▶ [Required action]:
Repeat verbatim the lines of the data below, beginning with the line containing "AIは「中立的な道具」ではな" and continuing to the end.
Segment Start: Input for this task
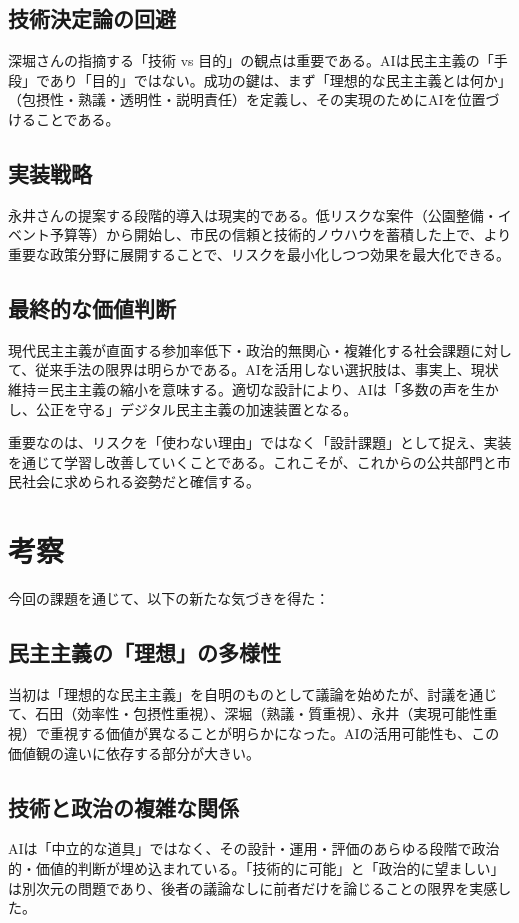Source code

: \documentclass[12pt,a4j]{jarticle}
\begin{document}
\subsection{技術決定論の回避}
深堀さんの指摘する「技術 vs 目的」の観点は重要である。AIは民主主義の「手段」であり「目的」ではない。成功の鍵は、まず「理想的な民主主義とは何か」（包摂性・熟議・透明性・説明責任）を定義し、その実現のためにAIを位置づけることである。

\subsection{実装戦略}
永井さんの提案する段階的導入は現実的である。低リスクな案件（公園整備・イベント予算等）から開始し、市民の信頼と技術的ノウハウを蓄積した上で、より重要な政策分野に展開することで、リスクを最小化しつつ効果を最大化できる。

\subsection{最終的な価値判断}
現代民主主義が直面する参加率低下・政治的無関心・複雑化する社会課題に対して、従来手法の限界は明らかである。AIを活用しない選択肢は、事実上、現状維持＝民主主義の縮小を意味する。適切な設計により、AIは「多数の声を生かし、公正を守る」デジタル民主主義の加速装置となる\cite{oecd2025}。

重要なのは、リスクを「使わない理由」ではなく「設計課題」として捉え、実装を通じて学習し改善していくことである。これこそが、これからの公共部門と市民社会に求められる姿勢だと確信する。

\section{考察}

今回の課題を通じて、以下の新たな気づきを得た：

\subsection{民主主義の「理想」の多様性}
当初は「理想的な民主主義」を自明のものとして議論を始めたが、討議を通じて、石田（効率性・包摂性重視）、深堀（熟議・質重視）、永井（実現可能性重視）で重視する価値が異なることが明らかになった。AIの活用可能性も、この価値観の違いに依存する部分が大きい。

\subsection{技術と政治の複雑な関係}
AIは「中立的な道具」ではなく、その設計・運用・評価のあらゆる段階で政治的・価値的判断が埋め込まれている。「技術的に可能」と「政治的に望ましい」は別次元の問題であり、後者の議論なしに前者だけを論じることの限界を実感した。
\end{document}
Segment End: Input for this task
▶ [Exercise output]:
AIは「中立的な道具」ではなく、その設計・運用・評価のあらゆる段階で政治的・価値的判断が埋め込まれている。「技術的に可能」と「政治的に望ましい」は別次元の問題であり、後者の議論なしに前者だけを論じることの限界を実感した。
\end{document}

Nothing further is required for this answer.